The Kellogg School of Management at Northwestern University has this rather bizarre article explaining how researchers determined how well a product will do not only by the number of units sold, but also by who buys the product. Reportedly, if the so-called Harbingers of Failure flock to it, your product will fail.
“It’s important to remember: the products we’re looking at are ones that got very far through the pipeline,” says Anderson. “These are products where a manufacturer went out, they did concept testing, they talked to customers, they brought it to retailers, the retailers piloted it in their stores.
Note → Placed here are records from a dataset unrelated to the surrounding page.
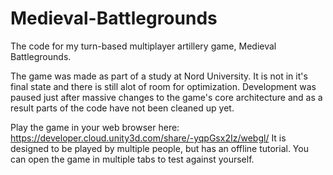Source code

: # Medieval-Battlegrounds
The code for my turn-based multiplayer artillery game, Medieval Battlegrounds.

The game was made as part of a study at Nord University. It is not in it's final state and there is still alot of room for optimization. Development was paused just after massive changes to the game's core architecture and as a result parts of the code have not been cleaned up yet. 

Play the game in your web browser here:
https://developer.cloud.unity3d.com/share/-yqpGsx2Iz/webgl/ 
It is designed to be played by multiple people, but has an offline tutorial. You can open the game in multiple tabs to test against yourself.
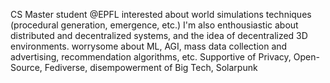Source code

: CS Master student @EPFL
interested about world simulations techniques (procedural generation, emergence, etc.)
I'm also enthousiastic about distributed and decentralized systems, and the idea of decentralized 3D environments.
worrysome about ML, AGI, mass data collection and advertising, recommendation algorithms, etc.
Supportive of Privacy, Open-Source, Fediverse, disempowerment of Big Tech,
Solarpunk
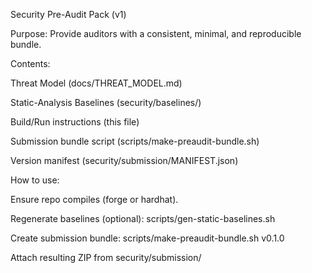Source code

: 
Security Pre-Audit Pack (v1)

Purpose: Provide auditors with a consistent, minimal, and reproducible bundle.

Contents:

Threat Model (docs/THREAT_MODEL.md)

Static-Analysis Baselines (security/baselines/)

Build/Run instructions (this file)

Submission bundle script (scripts/make-preaudit-bundle.sh)

Version manifest (security/submission/MANIFEST.json)

How to use:

Ensure repo compiles (forge or hardhat).

Regenerate baselines (optional): scripts/gen-static-baselines.sh

Create submission bundle: scripts/make-preaudit-bundle.sh v0.1.0

Attach resulting ZIP from security/submission/
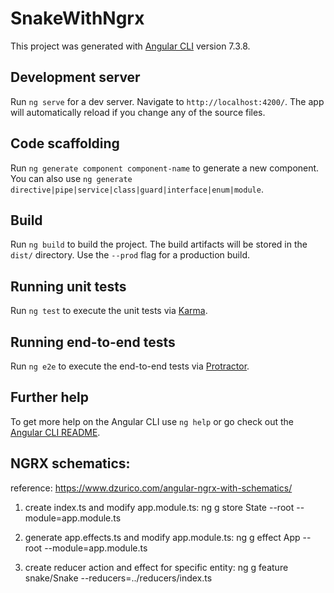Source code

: # SnakeWithNgrx

This project was generated with [Angular CLI](https://github.com/angular/angular-cli) version 7.3.8.

## Development server

Run `ng serve` for a dev server. Navigate to `http://localhost:4200/`. The app will automatically reload if you change any of the source files.

## Code scaffolding

Run `ng generate component component-name` to generate a new component. You can also use `ng generate directive|pipe|service|class|guard|interface|enum|module`.

## Build

Run `ng build` to build the project. The build artifacts will be stored in the `dist/` directory. Use the `--prod` flag for a production build.

## Running unit tests

Run `ng test` to execute the unit tests via [Karma](https://karma-runner.github.io).

## Running end-to-end tests

Run `ng e2e` to execute the end-to-end tests via [Protractor](http://www.protractortest.org/).

## Further help

To get more help on the Angular CLI use `ng help` or go check out the [Angular CLI README](https://github.com/angular/angular-cli/blob/master/README.md).

## NGRX schematics:
reference: https://www.dzurico.com/angular-ngrx-with-schematics/

1. create index.ts and modify app.module.ts:
    ng g store State --root --module=app.module.ts

2. generate app.effects.ts and modify app.module.ts:
    ng g effect App --root --module=app.module.ts

3. create reducer action and effect for specific entity:
    ng g feature snake/Snake --reducers=../reducers/index.ts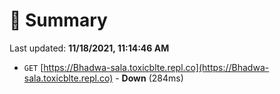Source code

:# 📖 Summary
Last updated: **11/18/2021, 11:14:46 AM**

- `GET` [https://Bhadwa-sala.toxicblte.repl.co](https://Bhadwa-sala.toxicblte.repl.co) - **Down** (284ms)
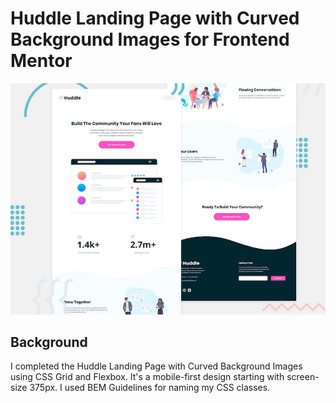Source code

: # Huddle Landing Page with Curved Background Images for Frontend Mentor

![Design Preview for Huddle Landing Page with Curved Background Challenge from Frontend Mentor](./design/desktop-preview.jpg) 

## Background
I completed the Huddle Landing Page with Curved Background Images using CSS Grid and Flexbox. It's a mobile-first design starting with screen-size 375px. I used BEM Guidelines for naming my CSS classes. 

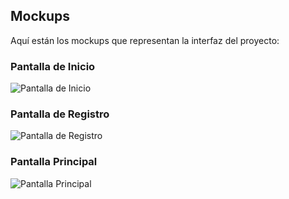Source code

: ## Mockups
Aquí están los mockups que representan la interfaz del proyecto:

### Pantalla de Inicio
![Pantalla de Inicio](https://github.com/user-attachments/assets/52601e03-2a46-4205-8e39-be9ab75997cf)

### Pantalla de Registro
![Pantalla de Registro](ruta-a-mockup-registro.png)

### Pantalla Principal
![Pantalla Principal](ruta-a-mockup-principal.png)

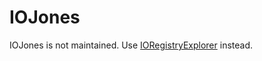 IOJones
=======
IOJones is not maintained. Use [IORegistryExplorer](https://developer.apple.com) instead.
The retailers said yes, it’s a product we want to roll out to our entire chain—and then it doesn’t last very long.”
Despite this lengthy process, the researchers found that just 40 percent of new products are still in stores three years later, a number in line with previous estimates. But critically, a product’s chances of succeeding depend not only on how much is sold but also on who is buying. The surprising finding is that when sales increase to a segment of consumers whom the authors label “harbingers of failure,” then the new product is more likely to fail. This finding contradicts nearly every metric of new-product success: How can more sales signal that your product is about to fail?
But sure enough, there is a very real class of customers who are uncannily attracted to products that will never catch on. Take, for instance, Diet Crystal Pepsi, a notorious product failure. Customers who purchase a product like this are also more likely to purchase, for instance, Frito Lay Lemonade, another product that eventually failed.